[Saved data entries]
▬▬▬
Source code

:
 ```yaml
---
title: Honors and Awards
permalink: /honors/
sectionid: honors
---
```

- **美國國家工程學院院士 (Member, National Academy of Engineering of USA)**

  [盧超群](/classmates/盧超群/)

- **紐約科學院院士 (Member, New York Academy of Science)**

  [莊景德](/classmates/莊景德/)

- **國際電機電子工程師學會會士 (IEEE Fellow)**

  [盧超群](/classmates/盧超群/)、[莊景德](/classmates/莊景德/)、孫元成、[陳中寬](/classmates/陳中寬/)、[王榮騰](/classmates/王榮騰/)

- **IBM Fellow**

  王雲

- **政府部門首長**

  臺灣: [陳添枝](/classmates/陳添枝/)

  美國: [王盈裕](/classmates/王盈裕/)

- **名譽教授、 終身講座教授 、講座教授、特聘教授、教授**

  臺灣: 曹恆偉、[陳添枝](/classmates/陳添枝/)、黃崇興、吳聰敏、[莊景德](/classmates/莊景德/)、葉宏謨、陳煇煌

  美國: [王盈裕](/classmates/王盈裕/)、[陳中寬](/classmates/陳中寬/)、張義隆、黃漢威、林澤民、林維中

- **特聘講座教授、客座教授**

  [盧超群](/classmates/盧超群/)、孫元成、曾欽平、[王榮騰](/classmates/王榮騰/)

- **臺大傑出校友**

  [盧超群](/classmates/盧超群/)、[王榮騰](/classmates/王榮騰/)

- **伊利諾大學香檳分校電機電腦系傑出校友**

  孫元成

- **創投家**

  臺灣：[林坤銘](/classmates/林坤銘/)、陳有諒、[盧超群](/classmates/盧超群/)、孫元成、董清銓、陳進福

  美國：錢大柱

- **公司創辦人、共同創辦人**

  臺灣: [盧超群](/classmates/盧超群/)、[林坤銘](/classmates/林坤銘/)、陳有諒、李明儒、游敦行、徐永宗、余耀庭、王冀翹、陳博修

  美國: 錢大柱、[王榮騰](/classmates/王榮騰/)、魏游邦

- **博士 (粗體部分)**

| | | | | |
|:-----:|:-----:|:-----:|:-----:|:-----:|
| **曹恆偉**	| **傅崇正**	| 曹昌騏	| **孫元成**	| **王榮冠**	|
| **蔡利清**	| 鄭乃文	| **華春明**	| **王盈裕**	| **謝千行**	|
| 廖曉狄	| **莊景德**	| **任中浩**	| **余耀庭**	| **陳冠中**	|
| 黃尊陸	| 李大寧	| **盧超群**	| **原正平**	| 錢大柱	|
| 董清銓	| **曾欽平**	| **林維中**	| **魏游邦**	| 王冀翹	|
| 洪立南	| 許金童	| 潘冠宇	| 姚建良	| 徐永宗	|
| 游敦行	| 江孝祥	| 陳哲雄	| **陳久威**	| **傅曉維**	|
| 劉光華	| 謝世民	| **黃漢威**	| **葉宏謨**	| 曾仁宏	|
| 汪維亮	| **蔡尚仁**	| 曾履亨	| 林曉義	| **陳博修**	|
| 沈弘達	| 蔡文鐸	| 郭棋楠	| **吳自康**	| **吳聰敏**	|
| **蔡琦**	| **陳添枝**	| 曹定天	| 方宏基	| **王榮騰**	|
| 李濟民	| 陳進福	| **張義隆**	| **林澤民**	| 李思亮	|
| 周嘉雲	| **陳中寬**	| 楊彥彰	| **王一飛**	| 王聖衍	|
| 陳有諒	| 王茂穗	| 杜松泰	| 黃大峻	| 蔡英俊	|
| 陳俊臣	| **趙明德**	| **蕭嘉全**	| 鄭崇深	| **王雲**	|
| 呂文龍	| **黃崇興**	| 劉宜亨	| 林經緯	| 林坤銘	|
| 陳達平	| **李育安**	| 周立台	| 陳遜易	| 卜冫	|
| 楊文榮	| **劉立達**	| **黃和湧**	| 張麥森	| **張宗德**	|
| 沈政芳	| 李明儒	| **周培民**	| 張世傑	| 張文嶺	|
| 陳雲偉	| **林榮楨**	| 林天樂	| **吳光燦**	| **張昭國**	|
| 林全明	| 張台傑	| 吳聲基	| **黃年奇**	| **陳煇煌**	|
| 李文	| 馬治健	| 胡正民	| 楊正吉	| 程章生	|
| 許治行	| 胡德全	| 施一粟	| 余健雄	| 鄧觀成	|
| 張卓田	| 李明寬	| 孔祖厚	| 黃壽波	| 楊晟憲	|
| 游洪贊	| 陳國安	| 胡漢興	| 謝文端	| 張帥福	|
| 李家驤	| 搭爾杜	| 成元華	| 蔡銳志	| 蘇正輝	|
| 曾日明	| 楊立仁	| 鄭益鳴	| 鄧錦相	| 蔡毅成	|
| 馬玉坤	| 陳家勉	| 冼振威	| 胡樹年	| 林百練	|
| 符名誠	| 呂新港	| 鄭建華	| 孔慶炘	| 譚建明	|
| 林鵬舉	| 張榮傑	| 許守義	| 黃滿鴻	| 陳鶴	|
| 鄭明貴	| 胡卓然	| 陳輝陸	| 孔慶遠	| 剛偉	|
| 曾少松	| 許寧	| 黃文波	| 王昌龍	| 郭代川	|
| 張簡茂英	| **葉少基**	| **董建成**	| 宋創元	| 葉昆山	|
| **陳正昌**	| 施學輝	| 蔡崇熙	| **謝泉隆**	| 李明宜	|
▬▬▬
▶ YOUR GOAL
Copy out the entries exactly. Begin at the first line and end with the line that has "臺灣: [陳添枝](/classmates/陳添枝/)".

▶ RESULT OF THIS TASK
Source code

:
 ```yaml
---
title: Honors and Awards
permalink: /honors/
sectionid: honors
---
```

- **美國國家工程學院院士 (Member, National Academy of Engineering of USA)**

  [盧超群](/classmates/盧超群/)

- **紐約科學院院士 (Member, New York Academy of Science)**

  [莊景德](/classmates/莊景德/)

- **國際電機電子工程師學會會士 (IEEE Fellow)**

  [盧超群](/classmates/盧超群/)、[莊景德](/classmates/莊景德/)、孫元成、[陳中寬](/classmates/陳中寬/)、[王榮騰](/classmates/王榮騰/)

- **IBM Fellow**

  王雲

- **政府部門首長**

  臺灣: [陳添枝](/classmates/陳添枝/)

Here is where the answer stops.